Is a unit intended to be powerful, but expensive? What implications does that have? In what way is wood different from metal, and what strategies can players build (or not) around each? What are the broad goals for pacing and feel?

After switching the economic focus from a social classes to depleting resources, I already knew the rough form the economic system would take. But these were the sorts of in-depth questions I still needed answers for. What follows is the brainstorming I used to find them.

– Jon

Economics Brainstorming

Updated: 2012 November 16

 

How often to players have to put out fires? How long can they keep taping over problems before a real crisis occurs?

In the first 24 turns or so players will be able to address all of their needs by capturing Improvements owned by the Independents and Hostile Tribes. After that, things start to get dicey.

 

What Happens after the Freebies are Gone?

There probably needs to be a way to build up a big surplus of something that can help alleviate the pressure for a while. Maybe this is where pillaging becomes vital? If you just capture everything then your maintenance will eventually catch up with you. The only way to get ahead of this curve is with big payouts, and the only way to get that is through pillaging.

 

When and How are NEW Resource Locations Harvested?

Do players need to earn Romanization Traits before they can construct Improvements for themselves? This seems overly harsh and possibly unfun.

Maybe there’s a bit of a race for the best ResLocs, which are one of the few economic items which aren’t a long-term net loss.

 

If Everything is a Net Loss, Then…

That means there constantly needs to be new input into the system, otherwise it will crash almost immediately. This is true even In the early-game when players are acquiring “free” Improvements, because they still cost maintenance. And if building new Improvements also has an up-front cost it’ll be basically impossible to survive.
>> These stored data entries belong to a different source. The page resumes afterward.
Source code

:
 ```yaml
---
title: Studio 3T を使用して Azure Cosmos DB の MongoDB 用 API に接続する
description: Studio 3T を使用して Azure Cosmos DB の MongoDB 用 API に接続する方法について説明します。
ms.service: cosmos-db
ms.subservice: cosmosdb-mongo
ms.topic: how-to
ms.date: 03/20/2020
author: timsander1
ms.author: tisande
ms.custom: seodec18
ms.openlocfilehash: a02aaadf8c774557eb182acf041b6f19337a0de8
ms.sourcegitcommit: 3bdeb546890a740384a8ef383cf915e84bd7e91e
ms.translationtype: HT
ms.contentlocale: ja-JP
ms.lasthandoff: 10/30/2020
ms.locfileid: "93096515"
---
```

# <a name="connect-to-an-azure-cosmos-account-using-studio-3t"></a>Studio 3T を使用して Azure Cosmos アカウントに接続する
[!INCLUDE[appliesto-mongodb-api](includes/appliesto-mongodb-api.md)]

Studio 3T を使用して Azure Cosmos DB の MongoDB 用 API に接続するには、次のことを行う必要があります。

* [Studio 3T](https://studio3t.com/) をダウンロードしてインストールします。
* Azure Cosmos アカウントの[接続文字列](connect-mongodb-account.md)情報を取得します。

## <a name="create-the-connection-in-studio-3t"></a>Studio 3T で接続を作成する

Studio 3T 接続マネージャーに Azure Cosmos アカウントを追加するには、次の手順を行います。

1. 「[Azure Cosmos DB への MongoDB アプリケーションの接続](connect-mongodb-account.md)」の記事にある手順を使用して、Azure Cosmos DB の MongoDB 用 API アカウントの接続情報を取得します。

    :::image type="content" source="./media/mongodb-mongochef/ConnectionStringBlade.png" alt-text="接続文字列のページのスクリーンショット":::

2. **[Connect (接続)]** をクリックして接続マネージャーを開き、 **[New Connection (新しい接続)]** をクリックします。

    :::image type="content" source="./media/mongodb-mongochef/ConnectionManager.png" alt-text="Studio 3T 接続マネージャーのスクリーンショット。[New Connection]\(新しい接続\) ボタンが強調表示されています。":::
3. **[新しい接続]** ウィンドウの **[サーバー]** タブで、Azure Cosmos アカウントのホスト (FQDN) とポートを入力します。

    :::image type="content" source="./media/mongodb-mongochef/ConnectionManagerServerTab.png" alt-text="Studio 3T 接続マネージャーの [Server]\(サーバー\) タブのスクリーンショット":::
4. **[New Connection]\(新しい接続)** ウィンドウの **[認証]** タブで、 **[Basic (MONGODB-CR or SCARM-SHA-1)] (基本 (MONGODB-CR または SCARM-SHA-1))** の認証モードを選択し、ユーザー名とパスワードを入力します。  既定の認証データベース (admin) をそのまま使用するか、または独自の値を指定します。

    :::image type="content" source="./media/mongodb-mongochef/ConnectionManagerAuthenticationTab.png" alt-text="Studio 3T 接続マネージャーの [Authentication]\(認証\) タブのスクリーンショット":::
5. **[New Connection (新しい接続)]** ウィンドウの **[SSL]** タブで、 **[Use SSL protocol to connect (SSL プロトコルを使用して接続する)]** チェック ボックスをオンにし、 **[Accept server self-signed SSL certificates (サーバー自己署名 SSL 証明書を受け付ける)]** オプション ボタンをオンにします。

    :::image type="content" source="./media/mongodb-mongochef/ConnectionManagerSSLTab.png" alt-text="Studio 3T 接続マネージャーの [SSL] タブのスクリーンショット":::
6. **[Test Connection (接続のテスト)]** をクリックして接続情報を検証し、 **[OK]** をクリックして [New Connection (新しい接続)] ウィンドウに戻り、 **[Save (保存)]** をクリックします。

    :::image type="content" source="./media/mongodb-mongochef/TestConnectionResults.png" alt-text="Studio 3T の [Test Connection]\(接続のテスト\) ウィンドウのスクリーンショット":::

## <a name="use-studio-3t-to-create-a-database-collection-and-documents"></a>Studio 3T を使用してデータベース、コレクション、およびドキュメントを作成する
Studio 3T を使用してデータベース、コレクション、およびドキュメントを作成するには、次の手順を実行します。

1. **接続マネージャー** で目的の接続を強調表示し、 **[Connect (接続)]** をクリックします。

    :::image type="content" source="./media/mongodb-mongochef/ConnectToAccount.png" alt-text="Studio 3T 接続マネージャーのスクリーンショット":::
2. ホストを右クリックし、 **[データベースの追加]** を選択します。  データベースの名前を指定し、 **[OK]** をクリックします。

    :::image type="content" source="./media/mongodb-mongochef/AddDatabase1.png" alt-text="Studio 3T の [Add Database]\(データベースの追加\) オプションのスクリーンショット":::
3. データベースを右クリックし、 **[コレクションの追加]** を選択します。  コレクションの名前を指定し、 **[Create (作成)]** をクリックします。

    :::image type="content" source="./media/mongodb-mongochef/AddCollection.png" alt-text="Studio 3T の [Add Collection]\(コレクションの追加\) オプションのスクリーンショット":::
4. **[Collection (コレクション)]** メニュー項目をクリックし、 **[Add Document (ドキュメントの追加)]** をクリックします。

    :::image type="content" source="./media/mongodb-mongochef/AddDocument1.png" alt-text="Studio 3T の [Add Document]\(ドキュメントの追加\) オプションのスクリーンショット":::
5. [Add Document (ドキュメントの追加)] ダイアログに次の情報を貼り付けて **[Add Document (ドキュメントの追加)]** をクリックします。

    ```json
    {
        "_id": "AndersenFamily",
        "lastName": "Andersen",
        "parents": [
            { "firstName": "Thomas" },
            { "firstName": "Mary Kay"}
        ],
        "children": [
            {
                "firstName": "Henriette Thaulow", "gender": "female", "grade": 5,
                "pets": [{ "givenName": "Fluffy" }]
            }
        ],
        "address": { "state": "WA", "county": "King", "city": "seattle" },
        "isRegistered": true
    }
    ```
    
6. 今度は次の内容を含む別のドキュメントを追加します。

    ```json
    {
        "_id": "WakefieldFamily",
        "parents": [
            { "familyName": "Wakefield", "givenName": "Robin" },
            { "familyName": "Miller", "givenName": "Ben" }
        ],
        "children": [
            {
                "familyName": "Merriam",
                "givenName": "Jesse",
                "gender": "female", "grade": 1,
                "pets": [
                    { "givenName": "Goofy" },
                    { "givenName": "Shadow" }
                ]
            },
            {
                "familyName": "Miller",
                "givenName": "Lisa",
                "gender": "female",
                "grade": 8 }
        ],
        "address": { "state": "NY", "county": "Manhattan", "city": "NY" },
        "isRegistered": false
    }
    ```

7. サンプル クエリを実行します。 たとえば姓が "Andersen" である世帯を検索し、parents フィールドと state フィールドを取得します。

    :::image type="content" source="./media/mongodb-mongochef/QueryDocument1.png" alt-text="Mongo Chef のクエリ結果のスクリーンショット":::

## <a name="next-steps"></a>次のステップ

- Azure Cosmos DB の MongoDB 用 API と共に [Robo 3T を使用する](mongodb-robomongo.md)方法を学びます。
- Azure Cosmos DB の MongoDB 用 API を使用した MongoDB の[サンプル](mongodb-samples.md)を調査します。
Which means there needs to constantly be new input.

 

So Where Does the New Input Come From?

In the current design there are only two places: Goodies and pillaging. The first is a trivial and quickly-exhausted supply. The second is good, but can it carry the entire game on its shoulders? Probably not.

Maybe Resource-based Improvements aren’t a net loss, but they do become exhausted and need to be replaced. However, non-Resource ones still are. Let’s do a quick example.

  • Farm: +2 Food, -1 Wood
  • Log Camp: +2 Wood, -1 Metal
  • Iron Mine: +3 Metal, -1 Wood

The above ecosystem is stable, producing 2 Food and 2 Metal. Another Logging Camp would reduce Metal to 1 but add 2 Wood. As soon as the Iron Mine runs out though things crash. The Logging Camps will shut off once the Metal surplus is burned through, followed by the Farms once the Wood is depleted. As soon as new Metal is available, everything else comes back online.

However, doesn’t this just reduce the game down to “get the Metal”? Not if Logging Camps deplete as well! Maybe all Improvements require Wood, even Logging Camps themselves. The trick is then:

  • Get as much Metal as you can, because it’s vital to both economics and military.
  • When your Logging Camps are about to deplete, build new ones. If you don’t have enough because of other pressing matters, then you need to find something to pillage.

These two things combined with Wood for Supply Camps, Ships, etc. should really be pretty interesting.

What about Wealth?

Units require a LOT of Wealth in Maintenance (as well as a fair bit of Food). But Population produces Wealth – in fact, with few enough units (let’s say ⅓ or less of a player’s Pop is in Units) then the player will make money.

 

Is Keeping Track of Depleting Improvements Overwhelming?

It could be, but the goal is for individual turns to matter more than in a traditional 4X – no hitting end turn five or ten times in a row in this game and then realizing you skipped past something. There’s basically zero “City Management” in AtG, and this “Improvement Management” fills that void in a way. In other words: maybe it is a lot to manage, but that’s what the game IS.

 

Is Population a Net Economic Drain?

If it is, players will find ways to kill off their people, which is probably not what we want. Maybe they eat less Food than Units, so Food can be stable as long as one’s standing army is tiny? Seems good. Pop points can each eat 1 Food, and Units 2.

The Wealth produced by Pop is also valuable, and needed to pay for Units. I like the 1-to-1 relationship, so let’s say just like Food each Pop point produces 1 Wealth per turn, and Units require 2. This means to be break-even, players need 2 Pop in Cities for each Unit out in the field.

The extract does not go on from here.